The problem with autonomous weapons is that power really comes out of a gun. (Must resist making a Zardoz reference…) It might be wielded arbitrarily by an autonomous system with unclear or bad orders, or it might wielded far too efficiently by an automated armed force perfectly obedient to its commanders – removing the constraint that soldiers might turn against their rulers if being aimed against their citizenry. Terminator is far more about unequal and dangerous power than sex (although I still have fond memories of seeing a naked Arnie back in 1984). The cultural critic may argue that the power games in the bedroom are more insidious and affect more of our lives than some remote gleaming gun-metal threat, but I think I’d rather have sexism than killing and automated totalitarianism. The uniforms of the killer robots are not even going to look sexy.

It is for your own good

Trying to ban sex robots is about trying to shape society into an appealing way – the goal of the campaign is to support “development of ethical technologies that reflect human principles of dignity, mutuality and freedom” and the right for everybody to have their subjectivity recognized without coercion. But while these are liberal principles when stated like this, I suspect the campaign or groups like it will have a hard time keeping out of our bedrooms. After all, they need to ensure that there is no lack of mutuality or creepy sex robots there. The liberal respect for mutuality can become a very non-liberal worship of Mutuality, embodied in requiring partners to sign consent forms, demanding trigger warnings, and treating everybody who is not responding right to its keywords as suspects of future crimes. The fact that this absolutism comes from a very well-meaning impulse to protect something fine makes it even more vicious, since any criticism is easily mistaken as an attack on the very core Dignity/Mutuality/Autonomy of humanity (and hence any means of defence are OK). And now we have all the ingredients for a nicely self-indulgent power trip.

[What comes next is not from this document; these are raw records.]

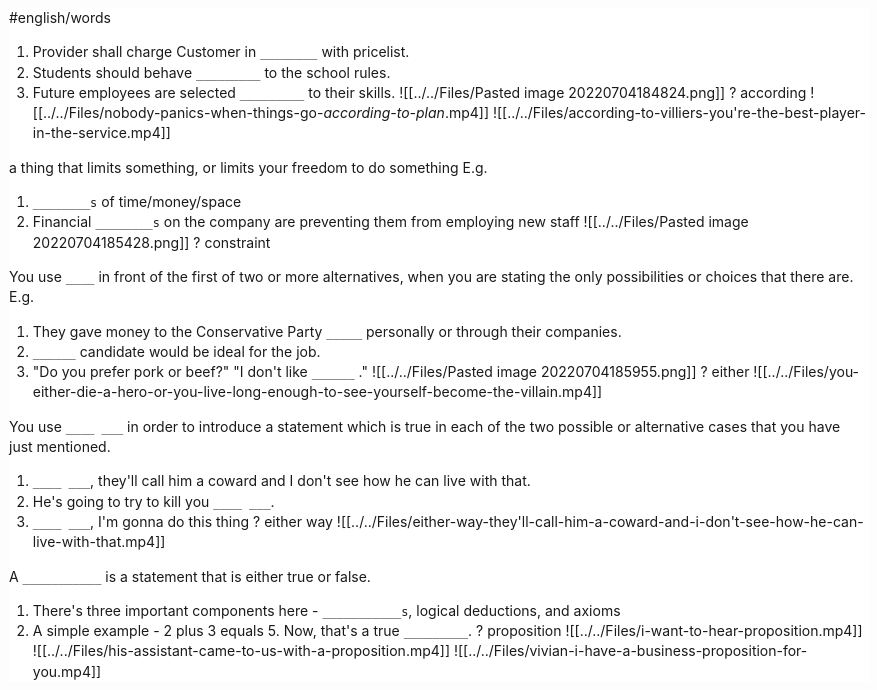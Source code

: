 #english/words

1. Provider shall charge Customer in `________` with pricelist.
2. Students should behave `_________` to the school rules.
3. Future employees are selected `_________` to their skills.
![[../../Files/Pasted image 20220704184824.png]]
?
according
![[../../Files/nobody-panics-when-things-go-_according-to-plan_.mp4]]
![[../../Files/according-to-villiers-you're-the-best-player-in-the-service.mp4]]

a thing that limits something, or limits your freedom to do something
E.g.
1. `________s` of time/money/space
2. Financial `________s` on the company are preventing them from employing new staff
![[../../Files/Pasted image 20220704185428.png]]
?
constraint
<div class=iframe-container><iframe width="560" height="315" src="https://www.youtube.com/embed/mqQ4hjW2ews?start=72" title="YouTube video player" frameborder="0" allow="accelerometer; autoplay; clipboard-write; encrypted-media; gyroscope; picture-in-picture" allowfullscreen></iframe></div>
<div class=iframe-container>
<iframe width="560" height="315" src="https://www.youtube.com/embed/nLUU6wcA3qE?start=144" title="YouTube video player" frameborder="0" allow="accelerometer; autoplay; clipboard-write; encrypted-media; gyroscope; picture-in-picture" allowfullscreen></iframe>
</div>

You use `____` in front of the first of two or more alternatives, when you are stating the only possibilities or choices that there are.
E.g.
1. They gave money to the Conservative Party `_____` personally or through their companies.
2. `______` candidate would be ideal for the job.
3. "Do you prefer pork or beef?" "I don't like  `______` ."
![[../../Files/Pasted image 20220704185955.png]]
?
either
![[../../Files/you-either-die-a-hero-or-you-live-long-enough-to-see-yourself-become-the-villain.mp4]]


You use `____ ___` in order to introduce a statement which is true in each of the two possible or alternative cases that you have just mentioned.
1. `____ ___`, they'll call him a coward and I don't see how he can live with that.
2. He's going to try to kill you `____ ___`.
3. `____ ___`, I'm gonna do this thing
?
either way
![[../../Files/either-way-they'll-call-him-a-coward-and-i-don't-see-how-he-can-live-with-that.mp4]]

A `___________` is a statement that is either true or false.
1. There's three important components here - `___________s`, logical deductions, and axioms
2. A simple example - 2 plus 3 equals 5. Now, that's a true `_________`.
?
proposition
![[../../Files/i-want-to-hear-proposition.mp4]]
![[../../Files/his-assistant-came-to-us-with-a-proposition.mp4]]
![[../../Files/vivian-i-have-a-business-proposition-for-you.mp4]]
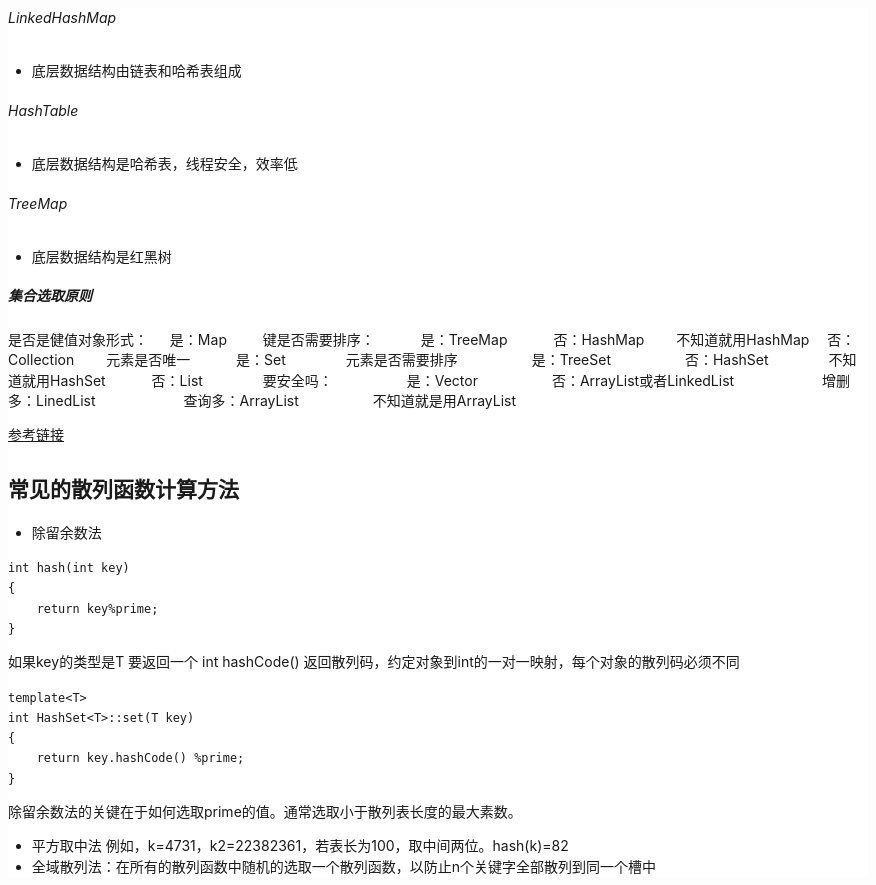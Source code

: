 ###### LinkedHashMap
- 底层数据结构由链表和哈希表组成

###### HashTable
- 底层数据结构是哈希表，线程安全，效率低

###### TreeMap
- 底层数据结构是红黑树

##### 集合选取原则
是否是健值对象形式：
&emsp; 是：Map
&emsp;&emsp; 键是否需要排序：
&emsp;&emsp;&emsp;是：TreeMap
&emsp;&emsp;&emsp;否：HashMap
&emsp;&emsp;不知道就用HashMap
&emsp;否：Collection
&emsp;&emsp;元素是否唯一
&emsp;&emsp;&emsp;是：Set
&emsp;&emsp;&emsp;&emsp;元素是否需要排序
&emsp;&emsp;&emsp;&emsp;&emsp;是：TreeSet
&emsp;&emsp;&emsp;&emsp;&emsp;否：HashSet
&emsp;&emsp;&emsp;&emsp;不知道就用HashSet
&emsp;&emsp;&emsp;否：List
&emsp;&emsp;&emsp;&emsp;要安全吗：
&emsp;&emsp;&emsp;&emsp;&emsp;是：Vector
&emsp;&emsp;&emsp;&emsp;&emsp;否：ArrayList或者LinkedList
&emsp;&emsp;&emsp;&emsp;&emsp;&emsp;增删多：LinedList
&emsp;&emsp;&emsp;&emsp;&emsp;&emsp;查询多：ArrayList
&emsp;&emsp;&emsp;&emsp;&emsp;不知道就是用ArrayList

[参考链接](https://www.cnblogs.com/wangyu19900123/p/11799627.html)

## 常见的散列函数计算方法
- 除留余数法
```
int hash(int key)
{
	return key%prime;
}
```
如果key的类型是T 要返回一个 int hashCode() 返回散列码，约定对象到int的一对一映射，每个对象的散列码必须不同
```
template<T>
int HashSet<T>::set(T key)
{
	return key.hashCode() %prime;
}
```
除留余数法的关键在于如何选取prime的值。通常选取小于散列表长度的最大素数。
-  平方取中法 例如，k=4731，k2=22382361，若表长为100，取中间两位。hash(k)=82
- 全域散列法：在所有的散列函数中随机的选取一个散列函数，以防止n个关键字全部散列到同一个槽中
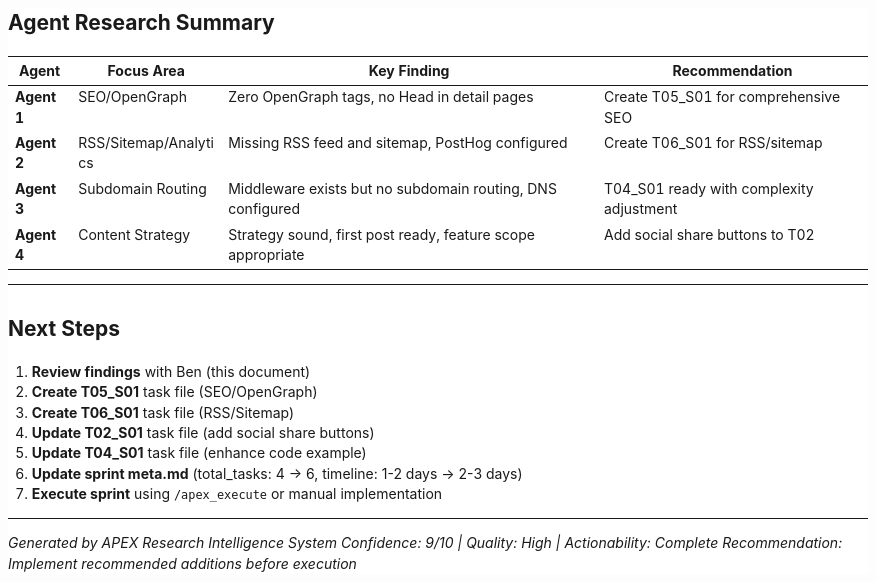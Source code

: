 
## Agent Research Summary

| Agent | Focus Area | Key Finding | Recommendation |
|-------|------------|-------------|----------------|
| **Agent 1** | SEO/OpenGraph | Zero OpenGraph tags, no Head in detail pages | Create T05_S01 for comprehensive SEO |
| **Agent 2** | RSS/Sitemap/Analytics | Missing RSS feed and sitemap, PostHog configured | Create T06_S01 for RSS/sitemap |
| **Agent 3** | Subdomain Routing | Middleware exists but no subdomain routing, DNS configured | T04_S01 ready with complexity adjustment |
| **Agent 4** | Content Strategy | Strategy sound, first post ready, feature scope appropriate | Add social share buttons to T02 |

---

## Next Steps

1. **Review findings** with Ben (this document)
2. **Create T05_S01** task file (SEO/OpenGraph)
3. **Create T06_S01** task file (RSS/Sitemap)
4. **Update T02_S01** task file (add social share buttons)
5. **Update T04_S01** task file (enhance code example)
6. **Update sprint meta.md** (total_tasks: 4 → 6, timeline: 1-2 days → 2-3 days)
7. **Execute sprint** using `/apex_execute` or manual implementation

---

*Generated by APEX Research Intelligence System*
*Confidence: 9/10 | Quality: High | Actionability: Complete*
*Recommendation: Implement recommended additions before execution*
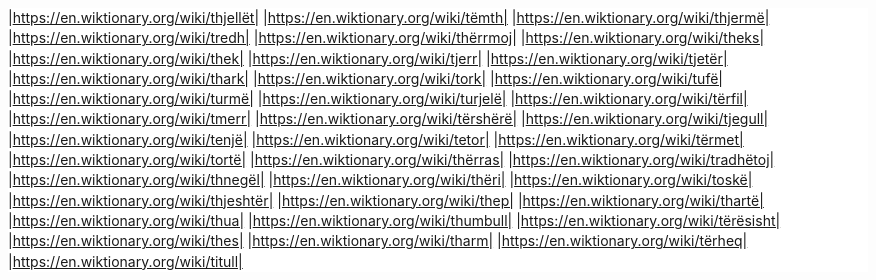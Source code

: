 |https://en.wiktionary.org/wiki/thjellët|
|https://en.wiktionary.org/wiki/tëmth|
|https://en.wiktionary.org/wiki/thjermë|
|https://en.wiktionary.org/wiki/tredh|
|https://en.wiktionary.org/wiki/thërrmoj|
|https://en.wiktionary.org/wiki/theks|
|https://en.wiktionary.org/wiki/thek|
|https://en.wiktionary.org/wiki/tjerr|
|https://en.wiktionary.org/wiki/tjetër|
|https://en.wiktionary.org/wiki/thark|
|https://en.wiktionary.org/wiki/tork|
|https://en.wiktionary.org/wiki/tufë|
|https://en.wiktionary.org/wiki/turmë|
|https://en.wiktionary.org/wiki/turjelë|
|https://en.wiktionary.org/wiki/tërfil|
|https://en.wiktionary.org/wiki/tmerr|
|https://en.wiktionary.org/wiki/tërshërë|
|https://en.wiktionary.org/wiki/tjegull|
|https://en.wiktionary.org/wiki/tenjë|
|https://en.wiktionary.org/wiki/tetor|
|https://en.wiktionary.org/wiki/tërmet|
|https://en.wiktionary.org/wiki/tortë|
|https://en.wiktionary.org/wiki/thërras|
|https://en.wiktionary.org/wiki/tradhëtoj|
|https://en.wiktionary.org/wiki/thnegël|
|https://en.wiktionary.org/wiki/thëri|
|https://en.wiktionary.org/wiki/toskë|
|https://en.wiktionary.org/wiki/thjeshtër|
|https://en.wiktionary.org/wiki/thep|
|https://en.wiktionary.org/wiki/thartë|
|https://en.wiktionary.org/wiki/thua|
|https://en.wiktionary.org/wiki/thumbull|
|https://en.wiktionary.org/wiki/tërësisht|
|https://en.wiktionary.org/wiki/thes|
|https://en.wiktionary.org/wiki/tharm|
|https://en.wiktionary.org/wiki/tërheq|
|https://en.wiktionary.org/wiki/titull|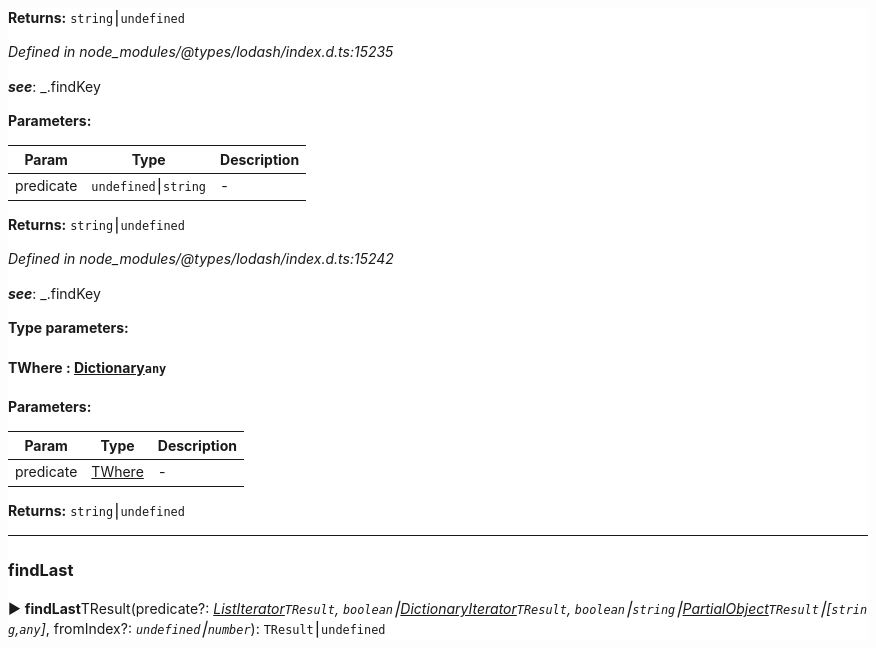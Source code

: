 

**Returns:** `string`⎮`undefined`



*Defined in node_modules/@types/lodash/index.d.ts:15235*


*__see__*: _.findKey



**Parameters:**

| Param | Type | Description |
| ------ | ------ | ------ |
| predicate | `undefined`⎮`string`   |  - |





**Returns:** `string`⎮`undefined`



*Defined in node_modules/@types/lodash/index.d.ts:15242*


*__see__*: _.findKey



**Type parameters:**

#### TWhere :  [Dictionary](_node_modules__types_lodash_index_d_._.dictionary.md)`any`
**Parameters:**

| Param | Type | Description |
| ------ | ------ | ------ |
| predicate | [TWhere]()   |  - |





**Returns:** `string`⎮`undefined`





___

<a id="findlast"></a>

###  findLast

► **findLast**TResult(predicate?: *[ListIterator](../modules/_node_modules__types_lodash_index_d_._.md#listiterator)`TResult`, `boolean`⎮[DictionaryIterator](../modules/_node_modules__types_lodash_index_d_._.md#dictionaryiterator)`TResult`, `boolean`⎮`string`⎮[PartialObject](../modules/_node_modules__types_lodash_index_d_.md#partialobject)`TResult`⎮[`string`,`any`]*, fromIndex?: *`undefined`⎮`number`*): `TResult`⎮`undefined`

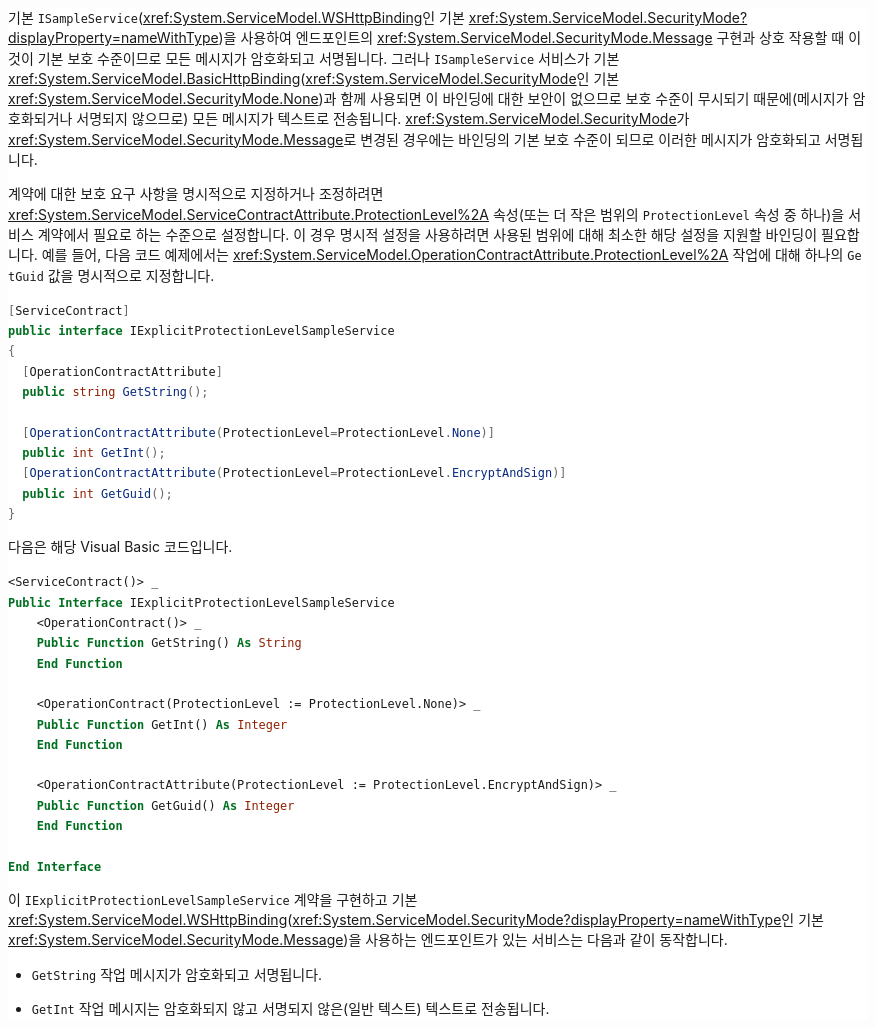  기본 `ISampleService`(<xref:System.ServiceModel.WSHttpBinding>인 기본 <xref:System.ServiceModel.SecurityMode?displayProperty=nameWithType>)을 사용하여 엔드포인트의 <xref:System.ServiceModel.SecurityMode.Message> 구현과 상호 작용할 때 이것이 기본 보호 수준이므로 모든 메시지가 암호화되고 서명됩니다. 그러나 `ISampleService` 서비스가 기본 <xref:System.ServiceModel.BasicHttpBinding>(<xref:System.ServiceModel.SecurityMode>인 기본 <xref:System.ServiceModel.SecurityMode.None>)과 함께 사용되면 이 바인딩에 대한 보안이 없으므로 보호 수준이 무시되기 때문에(메시지가 암호화되거나 서명되지 않으므로) 모든 메시지가 텍스트로 전송됩니다. <xref:System.ServiceModel.SecurityMode>가 <xref:System.ServiceModel.SecurityMode.Message>로 변경된 경우에는 바인딩의 기본 보호 수준이 되므로 이러한 메시지가 암호화되고 서명됩니다.  
  
 계약에 대한 보호 요구 사항을 명시적으로 지정하거나 조정하려면 <xref:System.ServiceModel.ServiceContractAttribute.ProtectionLevel%2A> 속성(또는 더 작은 범위의 `ProtectionLevel` 속성 중 하나)을 서비스 계약에서 필요로 하는 수준으로 설정합니다. 이 경우 명시적 설정을 사용하려면 사용된 범위에 대해 최소한 해당 설정을 지원할 바인딩이 필요합니다. 예를 들어, 다음 코드 예제에서는 <xref:System.ServiceModel.OperationContractAttribute.ProtectionLevel%2A> 작업에 대해 하나의 `GetGuid` 값을 명시적으로 지정합니다.  
  
```csharp  
[ServiceContract]  
public interface IExplicitProtectionLevelSampleService  
{  
  [OperationContractAttribute]  
  public string GetString();  
  
  [OperationContractAttribute(ProtectionLevel=ProtectionLevel.None)]  
  public int GetInt();
  [OperationContractAttribute(ProtectionLevel=ProtectionLevel.EncryptAndSign)]  
  public int GetGuid();
}  
```  
  
 다음은 해당 Visual Basic 코드입니다.  
  
```vb  
<ServiceContract()> _
Public Interface IExplicitProtectionLevelSampleService
    <OperationContract()> _
    Public Function GetString() As String
    End Function
  
    <OperationContract(ProtectionLevel := ProtectionLevel.None)> _
    Public Function GetInt() As Integer
    End Function
  
    <OperationContractAttribute(ProtectionLevel := ProtectionLevel.EncryptAndSign)> _
    Public Function GetGuid() As Integer
    End Function
  
End Interface  
```  
  
 이 `IExplicitProtectionLevelSampleService` 계약을 구현하고 기본 <xref:System.ServiceModel.WSHttpBinding>(<xref:System.ServiceModel.SecurityMode?displayProperty=nameWithType>인 기본 <xref:System.ServiceModel.SecurityMode.Message>)을 사용하는 엔드포인트가 있는 서비스는 다음과 같이 동작합니다.  
  
- `GetString` 작업 메시지가 암호화되고 서명됩니다.  
  
- `GetInt` 작업 메시지는 암호화되지 않고 서명되지 않은(일반 텍스트) 텍스트로 전송됩니다.  
  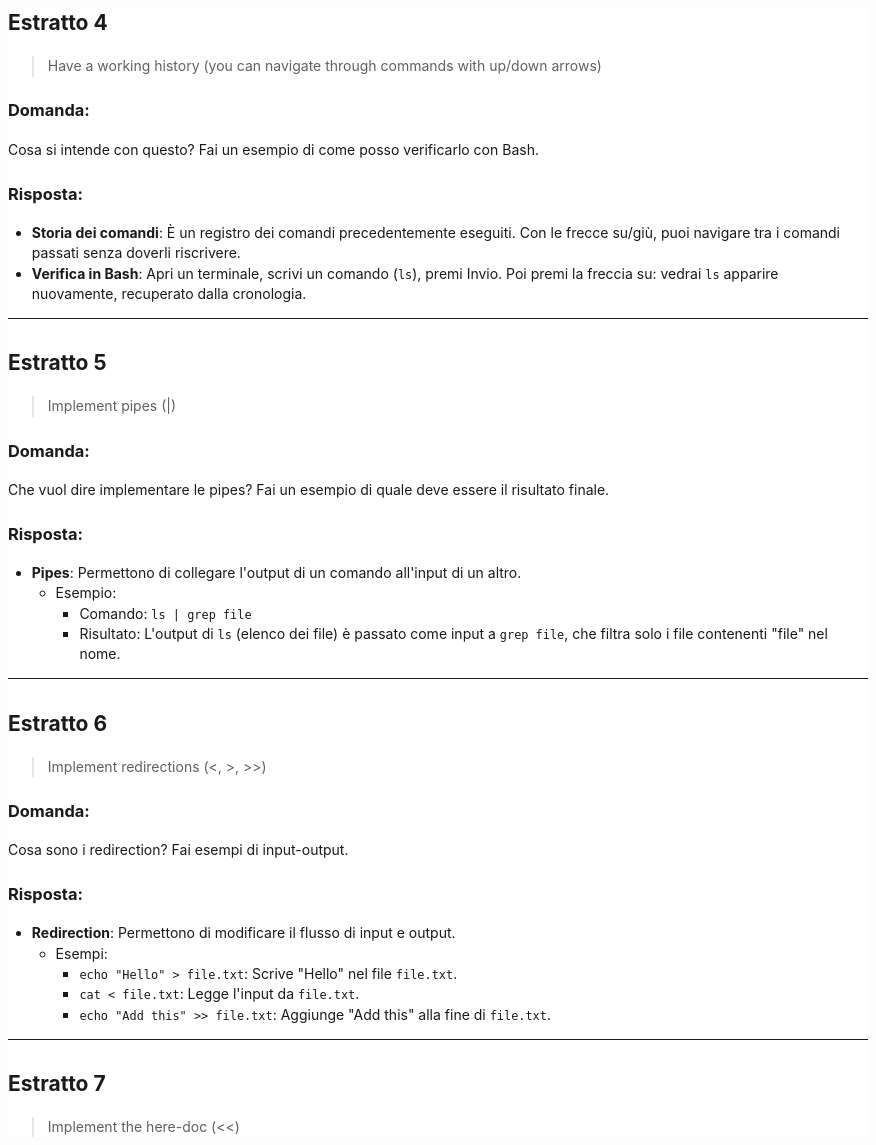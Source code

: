 
## Estratto 4
> Have a working history (you can navigate through commands with up/down arrows)

### Domanda:  
Cosa si intende con questo? Fai un esempio di come posso verificarlo con Bash.  

### Risposta:  
- **Storia dei comandi**: È un registro dei comandi precedentemente eseguiti. Con le frecce su/giù, puoi navigare tra i comandi passati senza doverli riscrivere.  
- **Verifica in Bash**: Apri un terminale, scrivi un comando (`ls`), premi Invio. Poi premi la freccia su: vedrai `ls` apparire nuovamente, recuperato dalla cronologia.  

---

## Estratto 5
> Implement pipes (|)

### Domanda:  
Che vuol dire implementare le pipes? Fai un esempio di quale deve essere il risultato finale.  

### Risposta:  
- **Pipes**: Permettono di collegare l'output di un comando all'input di un altro.  
  - Esempio:  
    - Comando: `ls | grep file`  
    - Risultato: L'output di `ls` (elenco dei file) è passato come input a `grep file`, che filtra solo i file contenenti "file" nel nome.  

---

## Estratto 6
> Implement redirections (<, >, >>)

### Domanda:  
Cosa sono i redirection? Fai esempi di input-output.  

### Risposta:  
- **Redirection**: Permettono di modificare il flusso di input e output.  
  - Esempi:  
    - `echo "Hello" > file.txt`: Scrive "Hello" nel file `file.txt`.  
    - `cat < file.txt`: Legge l'input da `file.txt`.  
    - `echo "Add this" >> file.txt`: Aggiunge "Add this" alla fine di `file.txt`.  

---

## Estratto 7
> Implement the here-doc (<<)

This is why Wilde’s pluralism is healthy. Superficiality, accepting the contrived and artificial nature of our created relationships, means that we become humble in asserting their truth and value. Yes, absolute relativism is stupid and self defeating. Yes, we need to treat each other decently, but I think it is better to start from the Lockean liberalism that allows people to have independent projects rather than assume that society and its technology must be designed to embody the Good Values. Replacing “human dignity” with the word “respect” usually makes ethics clearer.

Instead of assuming we can a priori figure out how technology will change us and then select the right technology, we try and learn. We can make some predictions with reasonable accuracy, which is why trying to rein in autonomous weapons makes sense (the probability that they lead to a world of stability and peace seems remote). But predicting cultural responses to technology is not something we have any good track record of: most deliberate improvements of our culture have come from social means and institutions, not banning technology.

“The fact is, that civilisation requires slaves. The Greeks were quite right there. Unless there are slaves to do the ugly, horrible, uninteresting work, culture and contemplation become almost impossible. Human slavery is wrong, insecure, and demoralising. On mechanical slavery, on the slavery of the machine, the future of the world depends.”